Lenny Harris was last seen at a place that was close to his heart, the Charles Houston Recreation Center. This was where he helped mentor generations of children and conducted community meetings and spent time with old friends. But Wednesday, Sept. 21, was different. It was the day the civic activist seemed to vanish in thin air. He was reported missing that day, and news spread quickly through the community.
"I just lost it when I found out he was missing," said Rhonda Taylor, who attended Robert E. Lee Elementary School with Harris in the mid-1960s. "It’s surreal. I still don’t know what to think."
On Thursday, Harris didn’t show up for an event at the Alexandria jail, where he was supposed to be part of an inspirational program to inspire inmates. His wallet was later found on the Woodrow Wilson Bridge. By Friday, the Alexandria Police Department was looking for help from the public to track down his whereabouts — issuing a release saying he was last seen driving a 1994 light blue Toyota Corolla bearing a Virginia license plate XKG-8385. On Monday, police issued security camera footage showing a man police describe as a "person of interest" using Harris’ credit card at 1 a.m. Sept. 22.
"I keep hoping that this is a nightmare that will pass," said Mayor Bill Euille. "But every day that goes by without seeing him increases the worry."
LENWOOD "LENNY" HARRIS, 53, is a lifelong Alexandria resident who is well known in the city, where he has devoted his life to organizing members of the African-American community and public-housing residents. He’s best known for founding a nonprofit known as Operation H.O.P.E., although he’s also been part of countless other charitable organizations and causes. He also owned a pest-control service known as U Can Trust Pest and Termite Service. Several years ago, he founded the One Love Festival. Over the summer, he organized public-housing residents who were upset about concerns raised by residents in north Old Town.
"When he saw me on the street he would tell me to go home or he would call my mother," said Wayne Boggan, a longtime friend. "I’ve always thought of Lenny Harris as the backbone of Alexandria."
Hundreds of family, friends and supporters turned out for a candlelight vigil Sunday night. The mood was somber as the crowd started gathering at Charles Houston Recreation Center to remember their friend before marching to the field next to George Washington Middle School. Forming a giant circle in the field, about 400 people held hands and prayed for the safe return of Harris.
"Many folk didn’t think they could speak up or speak out," said the Rev. Earl Lee, pastor of Shiloh Baptist Church. "But they knew that they would talk to Lenny and that he would speak up and speak out for them."

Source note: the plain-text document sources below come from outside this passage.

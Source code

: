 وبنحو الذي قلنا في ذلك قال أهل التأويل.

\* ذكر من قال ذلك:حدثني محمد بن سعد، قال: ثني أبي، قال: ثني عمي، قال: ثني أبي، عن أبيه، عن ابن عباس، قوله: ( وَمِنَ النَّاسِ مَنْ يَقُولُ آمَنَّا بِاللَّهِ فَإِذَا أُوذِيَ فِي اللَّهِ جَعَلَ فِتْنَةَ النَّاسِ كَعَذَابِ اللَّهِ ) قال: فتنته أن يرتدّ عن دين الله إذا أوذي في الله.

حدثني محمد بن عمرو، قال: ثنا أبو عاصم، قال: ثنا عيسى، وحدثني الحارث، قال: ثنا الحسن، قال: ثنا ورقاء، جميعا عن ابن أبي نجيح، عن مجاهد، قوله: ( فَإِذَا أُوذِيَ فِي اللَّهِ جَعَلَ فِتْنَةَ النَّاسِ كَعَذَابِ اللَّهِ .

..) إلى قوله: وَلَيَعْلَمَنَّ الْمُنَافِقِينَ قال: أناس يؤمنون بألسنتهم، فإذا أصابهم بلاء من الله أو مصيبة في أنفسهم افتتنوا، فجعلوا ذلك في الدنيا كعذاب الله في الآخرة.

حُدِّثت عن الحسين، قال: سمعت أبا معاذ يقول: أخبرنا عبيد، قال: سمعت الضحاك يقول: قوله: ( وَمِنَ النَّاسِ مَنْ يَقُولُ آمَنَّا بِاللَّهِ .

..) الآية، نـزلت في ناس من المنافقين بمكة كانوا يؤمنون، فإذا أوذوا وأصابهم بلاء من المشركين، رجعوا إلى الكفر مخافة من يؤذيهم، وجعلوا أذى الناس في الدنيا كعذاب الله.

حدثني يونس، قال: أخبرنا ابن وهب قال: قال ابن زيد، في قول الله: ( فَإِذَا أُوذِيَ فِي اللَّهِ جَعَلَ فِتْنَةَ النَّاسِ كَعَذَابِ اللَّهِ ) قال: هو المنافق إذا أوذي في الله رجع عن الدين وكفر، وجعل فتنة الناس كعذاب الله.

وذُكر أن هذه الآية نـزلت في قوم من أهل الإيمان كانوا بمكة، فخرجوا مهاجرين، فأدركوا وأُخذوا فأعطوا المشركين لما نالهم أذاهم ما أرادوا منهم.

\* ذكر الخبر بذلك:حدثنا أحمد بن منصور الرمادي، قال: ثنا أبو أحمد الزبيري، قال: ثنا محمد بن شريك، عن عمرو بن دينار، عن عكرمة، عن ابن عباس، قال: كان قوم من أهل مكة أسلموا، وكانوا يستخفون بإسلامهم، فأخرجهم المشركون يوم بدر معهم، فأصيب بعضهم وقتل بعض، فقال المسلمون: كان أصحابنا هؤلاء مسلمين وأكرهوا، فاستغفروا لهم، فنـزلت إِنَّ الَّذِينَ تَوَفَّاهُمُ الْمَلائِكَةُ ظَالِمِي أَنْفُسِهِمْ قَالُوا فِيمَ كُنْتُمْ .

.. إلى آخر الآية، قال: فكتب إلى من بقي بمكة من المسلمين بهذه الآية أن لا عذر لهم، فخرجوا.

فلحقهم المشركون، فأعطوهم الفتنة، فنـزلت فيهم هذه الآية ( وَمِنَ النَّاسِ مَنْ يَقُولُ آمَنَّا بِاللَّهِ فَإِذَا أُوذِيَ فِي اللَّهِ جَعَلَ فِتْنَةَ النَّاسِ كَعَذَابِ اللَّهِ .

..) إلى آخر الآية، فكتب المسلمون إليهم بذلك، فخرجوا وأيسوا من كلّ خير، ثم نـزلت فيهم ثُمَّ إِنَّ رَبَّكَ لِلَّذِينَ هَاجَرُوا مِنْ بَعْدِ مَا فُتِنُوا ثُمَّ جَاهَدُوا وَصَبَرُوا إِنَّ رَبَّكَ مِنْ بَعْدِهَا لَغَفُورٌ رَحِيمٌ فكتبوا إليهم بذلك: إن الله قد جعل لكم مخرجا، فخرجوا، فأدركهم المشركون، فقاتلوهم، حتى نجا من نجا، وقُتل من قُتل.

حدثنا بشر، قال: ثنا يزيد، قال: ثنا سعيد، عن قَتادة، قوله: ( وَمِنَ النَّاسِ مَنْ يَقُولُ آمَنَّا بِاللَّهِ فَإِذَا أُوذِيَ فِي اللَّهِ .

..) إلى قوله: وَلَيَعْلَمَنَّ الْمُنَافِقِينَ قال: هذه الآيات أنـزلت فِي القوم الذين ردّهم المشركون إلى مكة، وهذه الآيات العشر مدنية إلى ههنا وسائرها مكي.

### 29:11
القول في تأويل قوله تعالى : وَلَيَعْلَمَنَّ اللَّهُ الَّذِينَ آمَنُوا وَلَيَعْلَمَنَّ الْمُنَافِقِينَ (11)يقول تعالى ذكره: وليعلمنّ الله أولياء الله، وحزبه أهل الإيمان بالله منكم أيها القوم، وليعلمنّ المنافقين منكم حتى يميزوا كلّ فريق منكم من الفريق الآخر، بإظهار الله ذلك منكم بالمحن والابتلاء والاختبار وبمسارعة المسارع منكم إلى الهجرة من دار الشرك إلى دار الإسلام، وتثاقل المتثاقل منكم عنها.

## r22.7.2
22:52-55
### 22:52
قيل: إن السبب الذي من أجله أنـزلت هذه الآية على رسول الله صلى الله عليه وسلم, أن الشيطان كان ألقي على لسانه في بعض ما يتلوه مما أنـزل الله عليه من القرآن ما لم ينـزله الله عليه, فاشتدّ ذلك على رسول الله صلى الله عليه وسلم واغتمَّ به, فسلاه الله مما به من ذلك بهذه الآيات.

FRIENDS WERE DOWNCAST yet hopeful that Harris would return. Many said that rumors have been circulating like wildfire since his disappearance, offering a dizzying array of possibilities for what may have happened to him. Considering that his wallet was found on the Woodrow Wilson Bridge, some have speculated that he may have ended up in the river. When asked about what efforts — if any — are being made to look in the river, the Alexandria Police Department declined several requests for a comment.
"Our detectives are conducting a thorough and extensive investigation to locate Mr. Harris," said police spokeswoman Ashley Hildebrandt.
For now, friends and family can only hold out hope that Harris will return to Alexandria.
"I feel like a part of my life is missing," said former Vice Mayor Bill Cleveland during Sunday’s candlelight vigil. "My hope and prayer is that we will see him again."